DATA FOR ANALYSIS:
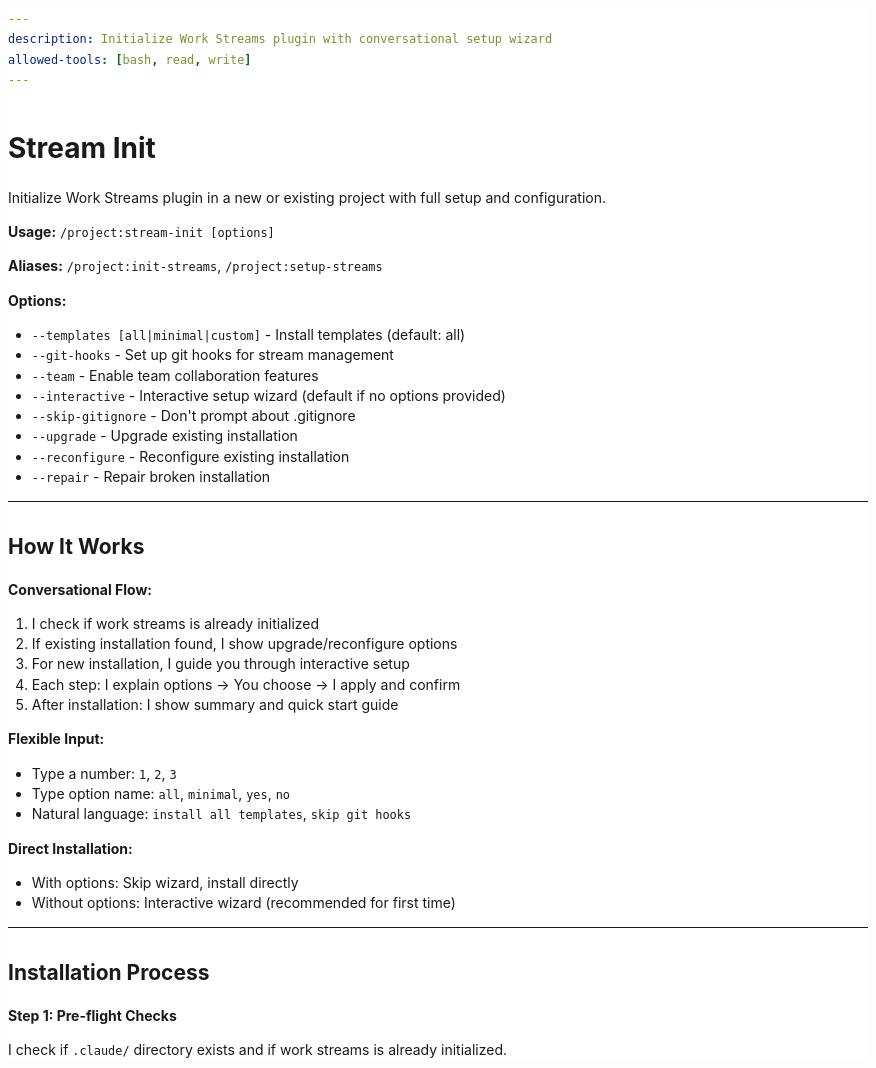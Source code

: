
 ```yaml
---
description: Initialize Work Streams plugin with conversational setup wizard
allowed-tools: [bash, read, write]
---
```


# Stream Init

Initialize Work Streams plugin in a new or existing project with full setup and configuration.

**Usage:** `/project:stream-init [options]`

**Aliases:** `/project:init-streams`, `/project:setup-streams`

**Options:**
- `--templates [all|minimal|custom]` - Install templates (default: all)
- `--git-hooks` - Set up git hooks for stream management
- `--team` - Enable team collaboration features
- `--interactive` - Interactive setup wizard (default if no options provided)
- `--skip-gitignore` - Don't prompt about .gitignore
- `--upgrade` - Upgrade existing installation
- `--reconfigure` - Reconfigure existing installation
- `--repair` - Repair broken installation

---

## How It Works

**Conversational Flow:**
1. I check if work streams is already initialized
2. If existing installation found, I show upgrade/reconfigure options
3. For new installation, I guide you through interactive setup
4. Each step: I explain options → You choose → I apply and confirm
5. After installation: I show summary and quick start guide

**Flexible Input:**
- Type a number: `1`, `2`, `3`
- Type option name: `all`, `minimal`, `yes`, `no`
- Natural language: `install all templates`, `skip git hooks`

**Direct Installation:**
- With options: Skip wizard, install directly
- Without options: Interactive wizard (recommended for first time)

---

## Installation Process

**Step 1: Pre-flight Checks**

I check if `.claude/` directory exists and if work streams is already initialized.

ASSIGNMENT:
For each line in the data that contains the string "existing", give a copy of that line.

ANSWER TO THE PROBLEM:
Initialize Work Streams plugin in a new or existing project with full setup and configuration.
- `--upgrade` - Upgrade existing installation
- `--reconfigure` - Reconfigure existing installation
2. If existing installation found, I show upgrade/reconfigure options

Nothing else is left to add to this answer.